Please refer to FIG. 3B, which shows a block circuit diagram of an LED power supply with bi-level dimming according to a first embodiment of the present disclosure; please refer to FIG. 3C, which shows a schematic waveform of the LED power supply with bi-level dimming according to a first embodiment of the present disclosure, and also refer to FIG. 2 and FIG. 3A. Each LED power supply 10-1 to 10-4 includes a conversion circuit 102, a switch 104, and an oscillation circuit 106. The conversion circuit 102 converts the input voltage Vin into an output voltage Vo. In one embodiment, the conversion circuit 102 is, for example, but not limited to, an isolated DC/DC converter, such as a flyback converter. An input side of the conversion circuit 102 is connected to a bulk capacitor, and the bulk capacitor is coupled to a front-end PFC circuit. Tr is an isolated transformer of the flyback converter. Sw is a power switching switch of the flyback converter, and a MOSFET is generally used. D1 is an output rectification diode of the flyback converter, and a Schottky diode is generally used at 12-volt or 24-volt DC output specification. Co is an output capacitor for providing a stable DC voltage after filtering. The conversion circuit 102 is coupled to the second end 3B of the external detection switch 3 and the first input ends 2A of the LED lamps 2-1 to 2-4 through the bus positive ends LED(+), and is coupled to the second input end 2B of one of the LED lamps 2-1 to 2-4 through the bus negative ends LED(−) so that the LED power supplies 10-1 to 10-4 and the LED lamps 2-1 to 2-4 respectively form closed current paths. Therefore, the LED power supplies 10-1 to 10-4 provide the output voltage Vo to supply power to the LED lamps 2-1 to 2-4 to control the first brightness of the LED lamps 2-1 to 2-4.

The switch 104 may be, for example, but not limited to, a transistor switch, and is coupled to the bus negative end LED(−). The oscillation circuit 106 includes a dimming end DIM and a control end G. The control end G is coupled to the switch 104, and the dimming end DIM is coupled to the first end 3A of the external detection switch 3. Also refer to FIG. 3C, the oscillation circuit 106 is coupled to the bus positive end LED(+) when the external detection switch 3 is triggered to be turned on to provide a dimming signal Vg with a fixed frequency and a duty cycle to the switch 104 through the control end G. The switch 104 correspondingly adjusts the output voltage Vo according to the dimming signal Vg to control the LED lamp 2-1 to 2-4 to provide a second brightness. In one embodiment, the oscillation circuit 106 may be an astable multivibrator oscillator circuit, an LM555 timing circuit, an oscillator circuit composed of circuit components, or a control unit composed of a software program. In addition, the fixed frequency is mainly for stabilizing the brightness of the LED lamps 2-1 to 2-4 and avoiding the situation where the brightness is flickering. The frequency is preferably greater than 1 KHz and much lower than the frequency of the conversion circuit (for example, but not limited to, 65 KHz), thereby avoiding the phenomenon that the frequency is too low, the human eye feels the flickering of the LED lights 200. In particular, the frequency is best with a low frequency oscillation of 1 KHz.
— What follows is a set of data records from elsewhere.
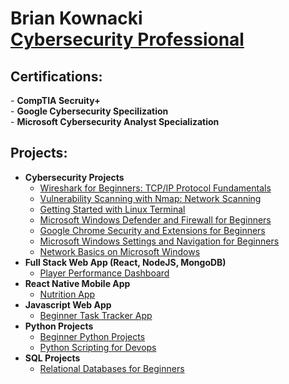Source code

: <h1>Brian Kownacki<br/> <a href="https://www.linkedin.com/in/brian-kownacki-94980259/">Cybersecurity Professional</a></h1>

<h2>Certifications:</h2>
- <b>CompTIA Secruity+</b></br>
- <b>Google Cybersecurity Specilization</b></br>
- <b>Microsoft Cybersecurity Analyst Specialization</b></br>

<h2>Projects:</h2>

- <b>Cybersecurity Projects</b>
  - [Wireshark for Beginners: TCP/IP Protocol Fundamentals](https://coursera.org/share/595741e3f08b0c2de5936c2acc7cf2a9)
  - [Vulnerability Scanning with Nmap: Network Scanning](https://github.com/bknum9/VulnerabilityScanNmap.git)
  - [Getting Started with Linux Terminal](https://github.com/bknum9/LinuxTerminal.git)
  - [Microsoft Windows Defender and Firewall for Beginners](https://github.com/bknum9/WindowsDefenderFirewall.git)
  - [Google Chrome Security and Extensions for Beginners](https://github.com/bknum9/ChromeSec-Ext.git)
  - [Microsoft Windows Settings and Navigation for Beginners](https://github.com/bknum9/WindowsSettings-Navigation.git)
  - [Network Basics on Microsoft Windows](https://github.com/bknum9/WindowsNetworkBasics.git)
- <b>Full Stack Web App (React, NodeJS, MongoDB)</b>
  - [Player Performance Dashboard](https://github.com/bknum9/dashboard.git)
- <b>React Native Mobile App</b>
  - [Nutrition App](https://github.com/bknum9/RNNutritionApp.git)
- <b>Javascript Web App</b>
  - [Beginner Task Tracker App](https://github.com/bknum9/task-tracker.git)
- <b>Python Projects</b>
  - [Beginner Python Projects](https://github.com/bknum9/python_projects.git)
  - [Python Scripting for Devops](https://github.com/bknum9/PythonScriptingDevOps.git)
- <b>SQL Projects</b>
  - [Relational Databases for Beginners](https://github.com/bknum9/RelationalDatabases.git)
    


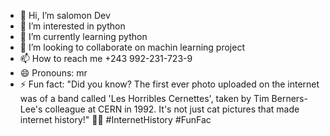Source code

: - 👋 Hi, I’m salomon Dev
- 👀 I’m interested in python 
- 🌱 I’m currently learning python 
- 💞️ I’m looking to collaborate on machin learning project
- 📫 How to reach me +243 992-231-723-9 
- 😄 Pronouns: mr
- ⚡ Fun fact: "Did you know? The first ever photo uploaded on the internet was of a band called 'Les Horribles Cernettes',
  taken by Tim Berners-Lee's colleague at CERN in 1992. It's not just cat pictures that made internet history!" 📸🌐 #InternetHistory #FunFac

<!---
salomonDev/salomonDev is a ✨ special ✨ repository because its `README.md` (this file) appears on your GitHub profile.
You can click the Preview link to take a look at your changes.
--->
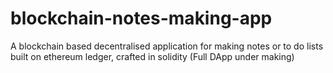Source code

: # blockchain-notes-making-app
A blockchain based decentralised application for making notes or to do lists built on ethereum ledger, crafted in solidity 
(Full DApp under making)
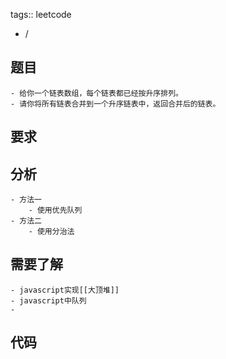 tags:: leetcode

- /
## 题目
	- 给你一个链表数组，每个链表都已经按升序排列。
	- 请你将所有链表合并到一个升序链表中，返回合并后的链表。
## 要求
## 分析
	- 方法一
		- 使用优先队列
	- 方法二
		- 使用分治法
## 需要了解
	- javascript实现[[大顶堆]]
	- javascript中队列
	-
## 代码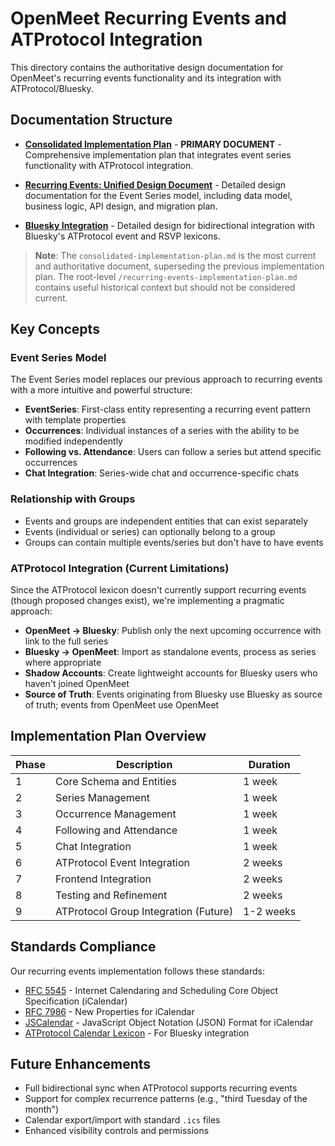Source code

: # OpenMeet Recurring Events and ATProtocol Integration

This directory contains the authoritative design documentation for OpenMeet's recurring events functionality and its integration with ATProtocol/Bluesky.

## Documentation Structure

- [**Consolidated Implementation Plan**](./consolidated-implementation-plan.md) - **PRIMARY DOCUMENT** - Comprehensive implementation plan that integrates event series functionality with ATProtocol integration.

- [**Recurring Events: Unified Design Document**](./recurring-events-unified.md) - Detailed design documentation for the Event Series model, including data model, business logic, API design, and migration plan.

- [**Bluesky Integration**](./bluesky-integration.md) - Detailed design for bidirectional integration with Bluesky's ATProtocol event and RSVP lexicons.

> **Note**: The `consolidated-implementation-plan.md` is the most current and authoritative document, superseding the previous implementation plan. The root-level `/recurring-events-implementation-plan.md` contains useful historical context but should not be considered current.

## Key Concepts

### Event Series Model

The Event Series model replaces our previous approach to recurring events with a more intuitive and powerful structure:

- **EventSeries**: First-class entity representing a recurring event pattern with template properties
- **Occurrences**: Individual instances of a series with the ability to be modified independently
- **Following vs. Attendance**: Users can follow a series but attend specific occurrences
- **Chat Integration**: Series-wide chat and occurrence-specific chats

### Relationship with Groups

- Events and groups are independent entities that can exist separately
- Events (individual or series) can optionally belong to a group
- Groups can contain multiple events/series but don't have to have events

### ATProtocol Integration (Current Limitations)

Since the ATProtocol lexicon doesn't currently support recurring events (though proposed changes exist), we're implementing a pragmatic approach:

- **OpenMeet → Bluesky**: Publish only the next upcoming occurrence with link to the full series
- **Bluesky → OpenMeet**: Import as standalone events, process as series where appropriate
- **Shadow Accounts**: Create lightweight accounts for Bluesky users who haven't joined OpenMeet
- **Source of Truth**: Events originating from Bluesky use Bluesky as source of truth; events from OpenMeet use OpenMeet

## Implementation Plan Overview

| Phase | Description | Duration |
|-------|-------------|----------|
| 1 | Core Schema and Entities | 1 week |
| 2 | Series Management | 1 week |
| 3 | Occurrence Management | 1 week |
| 4 | Following and Attendance | 1 week |
| 5 | Chat Integration | 1 week |
| 6 | ATProtocol Event Integration | 2 weeks |
| 7 | Frontend Integration | 2 weeks |
| 8 | Testing and Refinement | 2 weeks |
| 9 | ATProtocol Group Integration (Future) | 1-2 weeks |

## Standards Compliance

Our recurring events implementation follows these standards:

- [RFC 5545](https://datatracker.ietf.org/doc/html/rfc5545) - Internet Calendaring and Scheduling Core Object Specification (iCalendar)
- [RFC 7986](https://datatracker.ietf.org/doc/html/rfc7986) - New Properties for iCalendar
- [JSCalendar](https://datatracker.ietf.org/doc/html/rfc8984) - JavaScript Object Notation (JSON) Format for iCalendar
- [ATProtocol Calendar Lexicon](https://atproto.com/lexicons) - For Bluesky integration

## Future Enhancements

- Full bidirectional sync when ATProtocol supports recurring events
- Support for complex recurrence patterns (e.g., "third Tuesday of the month")
- Calendar export/import with standard `.ics` files
- Enhanced visibility controls and permissions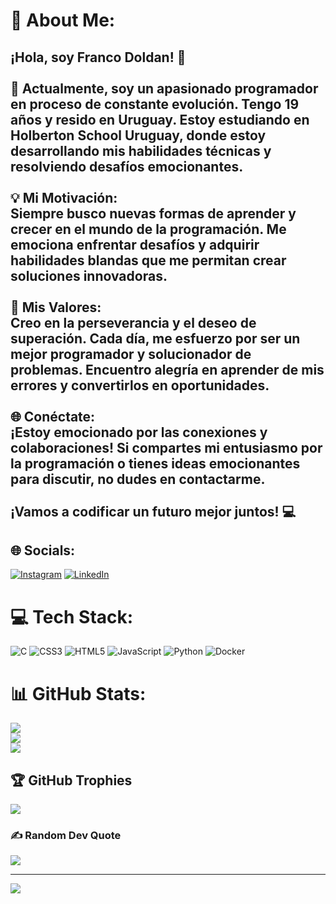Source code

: # 💫 About Me:
## ¡Hola, soy Franco Doldan! 👋<br><br>🌱 Actualmente, soy un apasionado programador en proceso de constante evolución. Tengo 19 años y resido en Uruguay. Estoy estudiando en Holberton School Uruguay, donde estoy desarrollando mis habilidades técnicas y resolviendo desafíos emocionantes.<br><br>💡 Mi Motivación:<br>Siempre busco nuevas formas de aprender y crecer en el mundo de la programación. Me emociona enfrentar desafíos y adquirir habilidades blandas que me permitan crear soluciones innovadoras.<br><br>🚀 Mis Valores:<br>Creo en la perseverancia y el deseo de superación. Cada día, me esfuerzo por ser un mejor programador y solucionador de problemas. Encuentro alegría en aprender de mis errores y convertirlos en oportunidades.<br><br>🌐 Conéctate:<br>¡Estoy emocionado por las conexiones y colaboraciones! Si compartes mi entusiasmo por la programación o tienes ideas emocionantes para discutir, no dudes en contactarme.<br><br>**¡Vamos a codificar un futuro mejor juntos!** 💻<br>


## 🌐 Socials:
[![Instagram](https://img.shields.io/badge/Instagram-%23E4405F.svg?logo=Instagram&logoColor=white)](https://instagram.com/francodoldan) [![LinkedIn](https://img.shields.io/badge/LinkedIn-%230077B5.svg?logo=linkedin&logoColor=white)](https://www.linkedin.com/in/franco-doldan-b2a084269/) 

# 💻 Tech Stack:
![C](https://img.shields.io/badge/c-%2300599C.svg?style=for-the-badge&logo=c&logoColor=white) ![CSS3](https://img.shields.io/badge/css3-%231572B6.svg?style=for-the-badge&logo=css3&logoColor=white) ![HTML5](https://img.shields.io/badge/html5-%23E34F26.svg?style=for-the-badge&logo=html5&logoColor=white) ![JavaScript](https://img.shields.io/badge/javascript-%23323330.svg?style=for-the-badge&logo=javascript&logoColor=%23F7DF1E) ![Python](https://img.shields.io/badge/python-3670A0?style=for-the-badge&logo=python&logoColor=ffdd54) ![Docker](https://img.shields.io/badge/docker-%230db7ed.svg?style=for-the-badge&logo=docker&logoColor=white)
# 📊 GitHub Stats:
![](https://github-readme-stats.vercel.app/api?username=FrancoDoldan0&theme=tokyonight&hide_border=false&include_all_commits=false&count_private=false)<br/>
![](https://github-readme-streak-stats.herokuapp.com/?user=FrancoDoldan0&theme=tokyonight&hide_border=false)<br/>
![](https://github-readme-stats.vercel.app/api/top-langs/?username=FrancoDoldan0&theme=tokyonight&hide_border=false&include_all_commits=false&count_private=false&layout=compact)

## 🏆 GitHub Trophies
![](https://github-profile-trophy.vercel.app/?username=FrancoDoldan0&theme=tokyonight&no-frame=false&no-bg=true&margin-w=4)

### ✍️ Random Dev Quote
![](https://quotes-github-readme.vercel.app/api?type=horizontal&theme=radical)

---
[![](https://visitcount.itsvg.in/api?id=FrancoDoldan0&icon=0&color=0)](https://visitcount.itsvg.in)

<!-- Proudly created with GPRM ( https://gprm.itsvg.in ) -->
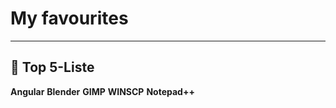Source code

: # My favourites
<hr>

## :pushpin: Top 5-Liste
**Angular**
**Blender**
**GIMP**
**WINSCP**
**Notepad++**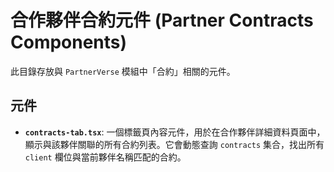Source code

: # 合作夥伴合約元件 (Partner Contracts Components)

此目錄存放與 `PartnerVerse` 模組中「合約」相關的元件。

## 元件

- **`contracts-tab.tsx`**: 一個標籤頁內容元件，用於在合作夥伴詳細資料頁面中，顯示與該夥伴關聯的所有合約列表。它會動態查詢 `contracts` 集合，找出所有 `client` 欄位與當前夥伴名稱匹配的合約。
Take the bus negative end LED(−) of the LED power supply 10-1 coupled to the second input end 2B of the LED lamp 2-1 as an ample. When the external detection switch 3 is triggered to be turned off by the trigger signal St, the voltage received by the dimming end DIM is shown during time t0 to time t1. The oscillation circuit 106 controls the switch 104 to be normally turned on by the dimming signal Vg so as to control the conversion circuit 102 to provide the DC output voltage Vo, thereby controlling the LED lamp 2-1 to provide the first brightness (for example, full (100%) brightness). When the external detection switch 3 is triggered to be turned on by the trigger signal St, the voltage received by the dimming end DIM is shown during time t1 to time t2. The oscillation circuit 106 controls the switch 104 to be repeatedly turned on and turned off through the dimming signal Vg with the fixed frequency and the duty cycle so as to control the conversion circuit 102 to provide the DC output voltage Vo with the fixed frequency and the duty cycle, thereby controlling the LED lamp 2-1 to provide the second brightness (for example, 30% brightness). In one embodiment, according to the LED light source and the manufacturer's product specifications, the bi-level dimming output of 100% and 20%, or that of 100% and 10% can also be further achieved.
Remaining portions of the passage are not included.